--- What the task requires ---
Write down each entry again, exactly as it reads.

--- Dataset ---
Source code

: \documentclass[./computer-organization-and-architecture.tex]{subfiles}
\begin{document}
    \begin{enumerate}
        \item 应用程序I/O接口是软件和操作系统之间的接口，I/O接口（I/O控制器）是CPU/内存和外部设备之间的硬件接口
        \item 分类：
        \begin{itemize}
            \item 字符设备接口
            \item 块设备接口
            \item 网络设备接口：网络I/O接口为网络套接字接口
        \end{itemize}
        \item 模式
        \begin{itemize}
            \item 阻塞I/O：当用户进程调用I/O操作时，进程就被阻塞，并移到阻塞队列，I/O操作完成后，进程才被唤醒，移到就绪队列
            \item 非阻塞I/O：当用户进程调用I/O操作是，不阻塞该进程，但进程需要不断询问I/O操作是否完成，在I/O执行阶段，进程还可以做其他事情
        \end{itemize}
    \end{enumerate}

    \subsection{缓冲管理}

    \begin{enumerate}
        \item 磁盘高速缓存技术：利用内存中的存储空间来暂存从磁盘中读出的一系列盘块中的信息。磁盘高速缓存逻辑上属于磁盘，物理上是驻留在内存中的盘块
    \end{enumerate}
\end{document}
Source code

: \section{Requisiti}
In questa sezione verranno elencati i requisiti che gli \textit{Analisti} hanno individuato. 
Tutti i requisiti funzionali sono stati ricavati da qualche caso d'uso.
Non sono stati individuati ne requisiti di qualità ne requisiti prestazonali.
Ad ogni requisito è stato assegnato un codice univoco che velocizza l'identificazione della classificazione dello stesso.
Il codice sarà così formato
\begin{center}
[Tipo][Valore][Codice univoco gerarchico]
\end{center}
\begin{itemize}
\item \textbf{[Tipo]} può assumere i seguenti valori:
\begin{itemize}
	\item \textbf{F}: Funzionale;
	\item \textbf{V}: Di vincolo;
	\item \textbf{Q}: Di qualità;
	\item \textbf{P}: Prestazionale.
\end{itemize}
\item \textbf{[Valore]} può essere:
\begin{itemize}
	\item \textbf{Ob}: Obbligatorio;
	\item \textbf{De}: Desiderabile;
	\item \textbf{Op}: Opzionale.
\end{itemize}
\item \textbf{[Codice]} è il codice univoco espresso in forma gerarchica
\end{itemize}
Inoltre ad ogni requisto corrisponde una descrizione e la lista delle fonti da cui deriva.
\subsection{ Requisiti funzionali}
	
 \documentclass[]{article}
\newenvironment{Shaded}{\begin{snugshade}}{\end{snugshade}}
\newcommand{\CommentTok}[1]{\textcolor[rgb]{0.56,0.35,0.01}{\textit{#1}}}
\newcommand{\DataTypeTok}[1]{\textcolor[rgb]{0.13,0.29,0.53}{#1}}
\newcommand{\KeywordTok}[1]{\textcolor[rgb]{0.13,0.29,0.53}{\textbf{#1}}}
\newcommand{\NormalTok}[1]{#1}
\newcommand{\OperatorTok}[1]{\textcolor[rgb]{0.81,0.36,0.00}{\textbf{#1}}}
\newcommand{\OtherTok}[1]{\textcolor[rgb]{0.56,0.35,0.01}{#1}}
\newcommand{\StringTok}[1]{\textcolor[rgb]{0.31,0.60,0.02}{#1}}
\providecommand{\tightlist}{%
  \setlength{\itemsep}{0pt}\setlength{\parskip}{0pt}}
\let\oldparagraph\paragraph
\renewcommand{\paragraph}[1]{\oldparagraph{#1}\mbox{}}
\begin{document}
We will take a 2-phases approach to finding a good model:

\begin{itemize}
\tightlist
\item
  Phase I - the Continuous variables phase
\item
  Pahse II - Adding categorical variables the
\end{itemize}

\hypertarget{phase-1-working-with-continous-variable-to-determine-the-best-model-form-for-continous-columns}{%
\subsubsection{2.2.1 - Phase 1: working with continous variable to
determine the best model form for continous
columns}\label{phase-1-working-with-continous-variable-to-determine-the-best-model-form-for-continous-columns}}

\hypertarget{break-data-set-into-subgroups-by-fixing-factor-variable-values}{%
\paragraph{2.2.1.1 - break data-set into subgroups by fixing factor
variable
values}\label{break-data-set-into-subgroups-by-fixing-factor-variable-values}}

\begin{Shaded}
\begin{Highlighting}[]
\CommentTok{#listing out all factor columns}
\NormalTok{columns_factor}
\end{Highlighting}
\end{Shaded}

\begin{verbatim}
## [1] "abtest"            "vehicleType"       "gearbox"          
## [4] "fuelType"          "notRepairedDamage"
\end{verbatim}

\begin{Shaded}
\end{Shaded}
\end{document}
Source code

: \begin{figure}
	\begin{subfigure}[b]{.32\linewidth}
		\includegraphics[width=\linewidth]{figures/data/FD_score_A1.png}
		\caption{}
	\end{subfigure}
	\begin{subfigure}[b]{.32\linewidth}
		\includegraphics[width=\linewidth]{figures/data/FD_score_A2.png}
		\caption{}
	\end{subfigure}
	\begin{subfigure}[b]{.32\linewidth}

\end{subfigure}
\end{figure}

--- The answer ---
Source code

: \documentclass[./computer-organization-and-architecture.tex]{subfiles}
\begin{document}
    \begin{enumerate}
        \item 应用程序I/O接口是软件和操作系统之间的接口，I/O接口（I/O控制器）是CPU/内存和外部设备之间的硬件接口
        \item 分类：
        \begin{itemize}
            \item 字符设备接口
            \item 块设备接口
            \item 网络设备接口：网络I/O接口为网络套接字接口
        \end{itemize}
        \item 模式
        \begin{itemize}
            \item 阻塞I/O：当用户进程调用I/O操作时，进程就被阻塞，并移到阻塞队列，I/O操作完成后，进程才被唤醒，移到就绪队列
            \item 非阻塞I/O：当用户进程调用I/O操作是，不阻塞该进程，但进程需要不断询问I/O操作是否完成，在I/O执行阶段，进程还可以做其他事情
        \end{itemize}
    \end{enumerate}

    \subsection{缓冲管理}

    \begin{enumerate}
        \item 磁盘高速缓存技术：利用内存中的存储空间来暂存从磁盘中读出的一系列盘块中的信息。磁盘高速缓存逻辑上属于磁盘，物理上是驻留在内存中的盘块
    \end{enumerate}
\end{document}
Source code

: \section{Requisiti}
In questa sezione verranno elencati i requisiti che gli \textit{Analisti} hanno individuato. 
Tutti i requisiti funzionali sono stati ricavati da qualche caso d'uso.
Non sono stati individuati ne requisiti di qualità ne requisiti prestazonali.
Ad ogni requisito è stato assegnato un codice univoco che velocizza l'identificazione della classificazione dello stesso.
Il codice sarà così formato
\begin{center}
[Tipo][Valore][Codice univoco gerarchico]
\end{center}
\begin{itemize}
\item \textbf{[Tipo]} può assumere i seguenti valori:
\begin{itemize}
	\item \textbf{F}: Funzionale;
	\item \textbf{V}: Di vincolo;
	\item \textbf{Q}: Di qualità;
	\item \textbf{P}: Prestazionale.
\end{itemize}
\item \textbf{[Valore]} può essere:
\begin{itemize}
	\item \textbf{Ob}: Obbligatorio;
	\item \textbf{De}: Desiderabile;
	\item \textbf{Op}: Opzionale.
\end{itemize}
\item \textbf{[Codice]} è il codice univoco espresso in forma gerarchica
\end{itemize}
Inoltre ad ogni requisto corrisponde una descrizione e la lista delle fonti da cui deriva.
\subsection{ Requisiti funzionali}
	
 \documentclass[]{article}
\newenvironment{Shaded}{\begin{snugshade}}{\end{snugshade}}
\newcommand{\CommentTok}[1]{\textcolor[rgb]{0.56,0.35,0.01}{\textit{#1}}}
\newcommand{\DataTypeTok}[1]{\textcolor[rgb]{0.13,0.29,0.53}{#1}}
\newcommand{\KeywordTok}[1]{\textcolor[rgb]{0.13,0.29,0.53}{\textbf{#1}}}
\newcommand{\NormalTok}[1]{#1}
\newcommand{\OperatorTok}[1]{\textcolor[rgb]{0.81,0.36,0.00}{\textbf{#1}}}
\newcommand{\OtherTok}[1]{\textcolor[rgb]{0.56,0.35,0.01}{#1}}
\newcommand{\StringTok}[1]{\textcolor[rgb]{0.31,0.60,0.02}{#1}}
\providecommand{\tightlist}{%
  \setlength{\itemsep}{0pt}\setlength{\parskip}{0pt}}
\let\oldparagraph\paragraph
\renewcommand{\paragraph}[1]{\oldparagraph{#1}\mbox{}}
\begin{document}
We will take a 2-phases approach to finding a good model:

\begin{itemize}
\tightlist
\item
  Phase I - the Continuous variables phase
\item
  Pahse II - Adding categorical variables the
\end{itemize}

\hypertarget{phase-1-working-with-continous-variable-to-determine-the-best-model-form-for-continous-columns}{%
\subsubsection{2.2.1 - Phase 1: working with continous variable to
determine the best model form for continous
columns}\label{phase-1-working-with-continous-variable-to-determine-the-best-model-form-for-continous-columns}}

\hypertarget{break-data-set-into-subgroups-by-fixing-factor-variable-values}{%
\paragraph{2.2.1.1 - break data-set into subgroups by fixing factor
variable
values}\label{break-data-set-into-subgroups-by-fixing-factor-variable-values}}

\begin{Shaded}
\begin{Highlighting}[]
\CommentTok{#listing out all factor columns}
\NormalTok{columns_factor}
\end{Highlighting}
\end{Shaded}

\begin{verbatim}
## [1] "abtest"            "vehicleType"       "gearbox"          
## [4] "fuelType"          "notRepairedDamage"
\end{verbatim}

\begin{Shaded}
\end{Shaded}
\end{document}
Source code

: \begin{figure}
	\begin{subfigure}[b]{.32\linewidth}
		\includegraphics[width=\linewidth]{figures/data/FD_score_A1.png}
		\caption{}
	\end{subfigure}
	\begin{subfigure}[b]{.32\linewidth}
		\includegraphics[width=\linewidth]{figures/data/FD_score_A2.png}
		\caption{}
	\end{subfigure}
	\begin{subfigure}[b]{.32\linewidth}

\end{subfigure}
\end{figure}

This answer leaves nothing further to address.